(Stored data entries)
-=-=-
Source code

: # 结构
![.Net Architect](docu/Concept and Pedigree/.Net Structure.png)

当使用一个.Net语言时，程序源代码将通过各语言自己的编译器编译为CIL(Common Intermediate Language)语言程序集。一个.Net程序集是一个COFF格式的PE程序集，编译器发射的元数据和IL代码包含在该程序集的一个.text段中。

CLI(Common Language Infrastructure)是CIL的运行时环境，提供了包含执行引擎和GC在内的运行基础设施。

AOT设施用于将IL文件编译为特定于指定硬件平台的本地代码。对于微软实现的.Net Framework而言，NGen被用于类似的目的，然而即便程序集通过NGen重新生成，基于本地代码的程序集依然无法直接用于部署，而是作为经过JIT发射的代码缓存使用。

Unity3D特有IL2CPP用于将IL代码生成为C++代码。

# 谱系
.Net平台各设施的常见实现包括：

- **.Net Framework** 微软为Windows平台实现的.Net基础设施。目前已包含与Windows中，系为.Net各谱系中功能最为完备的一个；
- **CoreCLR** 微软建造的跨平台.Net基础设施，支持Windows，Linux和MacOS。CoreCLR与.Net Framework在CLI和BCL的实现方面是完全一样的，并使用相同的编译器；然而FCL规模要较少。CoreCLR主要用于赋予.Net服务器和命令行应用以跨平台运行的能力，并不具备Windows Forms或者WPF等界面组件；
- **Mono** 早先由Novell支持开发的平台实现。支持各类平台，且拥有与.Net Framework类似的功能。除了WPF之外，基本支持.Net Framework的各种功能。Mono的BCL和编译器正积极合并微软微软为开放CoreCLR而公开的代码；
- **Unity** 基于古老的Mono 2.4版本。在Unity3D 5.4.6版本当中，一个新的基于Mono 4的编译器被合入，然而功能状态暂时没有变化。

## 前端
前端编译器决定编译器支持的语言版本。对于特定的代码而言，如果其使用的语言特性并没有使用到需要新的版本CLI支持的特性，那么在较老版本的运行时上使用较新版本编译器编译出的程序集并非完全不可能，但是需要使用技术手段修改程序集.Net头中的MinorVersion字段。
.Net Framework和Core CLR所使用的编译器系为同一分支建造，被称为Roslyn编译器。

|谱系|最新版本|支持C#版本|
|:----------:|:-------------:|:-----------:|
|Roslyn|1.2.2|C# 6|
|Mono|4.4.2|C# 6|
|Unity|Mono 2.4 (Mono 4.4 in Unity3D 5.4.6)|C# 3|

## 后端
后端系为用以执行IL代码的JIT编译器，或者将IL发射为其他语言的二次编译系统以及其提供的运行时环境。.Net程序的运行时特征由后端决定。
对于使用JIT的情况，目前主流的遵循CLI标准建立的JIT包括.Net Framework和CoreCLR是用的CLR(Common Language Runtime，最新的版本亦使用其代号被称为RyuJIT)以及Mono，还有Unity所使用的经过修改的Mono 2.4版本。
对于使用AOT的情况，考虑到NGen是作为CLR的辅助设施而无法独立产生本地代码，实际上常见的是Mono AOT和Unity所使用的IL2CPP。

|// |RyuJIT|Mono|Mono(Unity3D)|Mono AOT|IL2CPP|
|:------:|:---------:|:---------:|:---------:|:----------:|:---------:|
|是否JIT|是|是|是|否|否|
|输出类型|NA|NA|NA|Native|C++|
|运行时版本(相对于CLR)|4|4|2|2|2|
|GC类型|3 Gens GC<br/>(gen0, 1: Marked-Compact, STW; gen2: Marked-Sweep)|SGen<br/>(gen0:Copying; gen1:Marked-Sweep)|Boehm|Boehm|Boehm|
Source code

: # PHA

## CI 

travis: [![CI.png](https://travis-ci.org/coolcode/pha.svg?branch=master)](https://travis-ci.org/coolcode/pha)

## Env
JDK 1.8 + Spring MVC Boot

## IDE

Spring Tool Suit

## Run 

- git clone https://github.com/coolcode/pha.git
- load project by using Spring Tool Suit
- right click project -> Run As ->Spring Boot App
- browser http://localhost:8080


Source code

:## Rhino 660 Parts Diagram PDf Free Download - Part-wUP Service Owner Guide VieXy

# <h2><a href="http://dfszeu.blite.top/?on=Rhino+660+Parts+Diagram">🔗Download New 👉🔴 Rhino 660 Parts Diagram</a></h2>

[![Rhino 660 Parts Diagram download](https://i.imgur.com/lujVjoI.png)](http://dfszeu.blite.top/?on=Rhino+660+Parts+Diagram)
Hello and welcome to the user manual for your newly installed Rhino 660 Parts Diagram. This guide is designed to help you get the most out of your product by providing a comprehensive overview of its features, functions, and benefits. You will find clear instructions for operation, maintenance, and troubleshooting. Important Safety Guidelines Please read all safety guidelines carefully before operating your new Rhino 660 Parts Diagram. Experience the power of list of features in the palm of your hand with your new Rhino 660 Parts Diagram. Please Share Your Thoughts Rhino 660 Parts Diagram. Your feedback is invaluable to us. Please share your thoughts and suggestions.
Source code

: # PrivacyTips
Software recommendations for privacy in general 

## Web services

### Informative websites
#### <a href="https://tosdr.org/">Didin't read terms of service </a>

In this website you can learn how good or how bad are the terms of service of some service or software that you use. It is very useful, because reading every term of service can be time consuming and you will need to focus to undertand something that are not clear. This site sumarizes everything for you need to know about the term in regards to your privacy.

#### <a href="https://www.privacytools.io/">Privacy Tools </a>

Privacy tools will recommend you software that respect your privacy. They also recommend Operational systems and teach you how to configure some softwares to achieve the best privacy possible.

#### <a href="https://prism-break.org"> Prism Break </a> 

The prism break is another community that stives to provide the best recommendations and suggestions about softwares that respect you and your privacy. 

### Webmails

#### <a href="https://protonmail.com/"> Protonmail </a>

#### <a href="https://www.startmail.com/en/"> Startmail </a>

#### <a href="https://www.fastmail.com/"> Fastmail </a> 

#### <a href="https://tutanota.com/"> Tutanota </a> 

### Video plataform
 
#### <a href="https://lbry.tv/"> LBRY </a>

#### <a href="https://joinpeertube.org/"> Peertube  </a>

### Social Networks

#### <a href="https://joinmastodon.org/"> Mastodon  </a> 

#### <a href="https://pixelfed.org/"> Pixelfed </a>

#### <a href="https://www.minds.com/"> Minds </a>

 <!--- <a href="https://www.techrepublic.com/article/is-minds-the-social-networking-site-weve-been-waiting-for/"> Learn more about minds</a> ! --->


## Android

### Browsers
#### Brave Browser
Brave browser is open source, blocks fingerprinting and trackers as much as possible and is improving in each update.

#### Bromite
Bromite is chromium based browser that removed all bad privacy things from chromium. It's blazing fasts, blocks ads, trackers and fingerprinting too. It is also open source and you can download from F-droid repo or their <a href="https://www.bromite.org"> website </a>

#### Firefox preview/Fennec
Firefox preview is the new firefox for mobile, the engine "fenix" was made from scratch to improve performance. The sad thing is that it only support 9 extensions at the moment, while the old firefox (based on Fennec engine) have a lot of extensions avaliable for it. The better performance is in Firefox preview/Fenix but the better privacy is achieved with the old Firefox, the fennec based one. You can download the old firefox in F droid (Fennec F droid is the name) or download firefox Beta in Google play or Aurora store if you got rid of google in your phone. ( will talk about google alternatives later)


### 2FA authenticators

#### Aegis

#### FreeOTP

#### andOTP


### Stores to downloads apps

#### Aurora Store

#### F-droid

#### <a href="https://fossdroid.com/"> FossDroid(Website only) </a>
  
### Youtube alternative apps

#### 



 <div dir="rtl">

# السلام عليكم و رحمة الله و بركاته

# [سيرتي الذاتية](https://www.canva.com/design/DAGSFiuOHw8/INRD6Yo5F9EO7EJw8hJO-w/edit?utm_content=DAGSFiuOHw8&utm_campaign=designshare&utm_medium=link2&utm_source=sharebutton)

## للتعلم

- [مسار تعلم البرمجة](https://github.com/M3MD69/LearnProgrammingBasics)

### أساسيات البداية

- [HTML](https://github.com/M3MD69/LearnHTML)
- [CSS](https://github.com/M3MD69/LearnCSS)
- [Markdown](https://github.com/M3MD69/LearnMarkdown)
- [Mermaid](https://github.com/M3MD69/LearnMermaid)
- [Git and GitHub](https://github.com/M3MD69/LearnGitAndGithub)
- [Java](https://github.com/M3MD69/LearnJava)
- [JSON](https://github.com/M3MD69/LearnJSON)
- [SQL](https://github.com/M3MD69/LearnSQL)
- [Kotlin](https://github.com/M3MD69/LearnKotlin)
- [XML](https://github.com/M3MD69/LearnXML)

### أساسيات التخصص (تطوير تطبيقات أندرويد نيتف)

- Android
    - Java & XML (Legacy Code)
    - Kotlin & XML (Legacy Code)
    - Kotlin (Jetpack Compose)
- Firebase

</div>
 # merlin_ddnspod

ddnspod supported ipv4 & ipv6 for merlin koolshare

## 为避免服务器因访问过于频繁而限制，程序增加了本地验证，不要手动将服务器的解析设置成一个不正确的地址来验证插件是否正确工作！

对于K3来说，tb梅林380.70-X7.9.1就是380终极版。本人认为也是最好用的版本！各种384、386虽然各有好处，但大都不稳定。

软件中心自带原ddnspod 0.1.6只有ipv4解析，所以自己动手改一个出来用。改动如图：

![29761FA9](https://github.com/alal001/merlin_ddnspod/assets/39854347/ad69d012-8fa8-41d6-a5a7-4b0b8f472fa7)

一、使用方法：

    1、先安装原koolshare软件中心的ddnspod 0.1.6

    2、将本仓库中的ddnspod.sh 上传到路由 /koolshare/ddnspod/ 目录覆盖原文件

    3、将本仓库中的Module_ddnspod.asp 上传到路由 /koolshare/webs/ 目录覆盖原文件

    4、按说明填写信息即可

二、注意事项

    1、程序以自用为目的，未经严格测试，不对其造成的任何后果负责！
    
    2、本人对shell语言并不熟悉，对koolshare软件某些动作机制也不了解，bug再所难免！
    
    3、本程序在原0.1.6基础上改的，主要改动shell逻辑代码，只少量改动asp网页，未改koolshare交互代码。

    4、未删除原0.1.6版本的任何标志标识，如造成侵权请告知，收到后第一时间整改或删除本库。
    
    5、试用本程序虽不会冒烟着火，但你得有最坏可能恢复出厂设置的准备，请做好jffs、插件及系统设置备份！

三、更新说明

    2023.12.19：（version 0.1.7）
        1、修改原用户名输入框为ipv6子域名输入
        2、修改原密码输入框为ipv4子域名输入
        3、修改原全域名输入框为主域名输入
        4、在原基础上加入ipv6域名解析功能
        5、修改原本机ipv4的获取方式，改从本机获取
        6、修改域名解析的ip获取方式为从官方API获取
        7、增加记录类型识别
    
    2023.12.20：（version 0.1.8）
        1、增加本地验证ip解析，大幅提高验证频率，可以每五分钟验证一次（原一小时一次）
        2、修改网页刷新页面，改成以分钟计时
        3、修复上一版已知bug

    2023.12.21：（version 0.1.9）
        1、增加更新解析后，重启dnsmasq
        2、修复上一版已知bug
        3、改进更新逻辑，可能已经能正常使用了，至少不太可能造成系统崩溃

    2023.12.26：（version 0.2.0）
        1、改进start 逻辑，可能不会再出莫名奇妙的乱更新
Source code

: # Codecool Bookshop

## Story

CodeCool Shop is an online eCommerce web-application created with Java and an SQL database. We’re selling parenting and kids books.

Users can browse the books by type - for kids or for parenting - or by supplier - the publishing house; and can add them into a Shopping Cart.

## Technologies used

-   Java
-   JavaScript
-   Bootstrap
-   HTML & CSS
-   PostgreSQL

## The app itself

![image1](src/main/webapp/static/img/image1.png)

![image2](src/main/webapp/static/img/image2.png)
-=-=-
Action item
Within the data above, how many lines include the string "blocks"? Answer with the number by itself.

Result of the exercise
2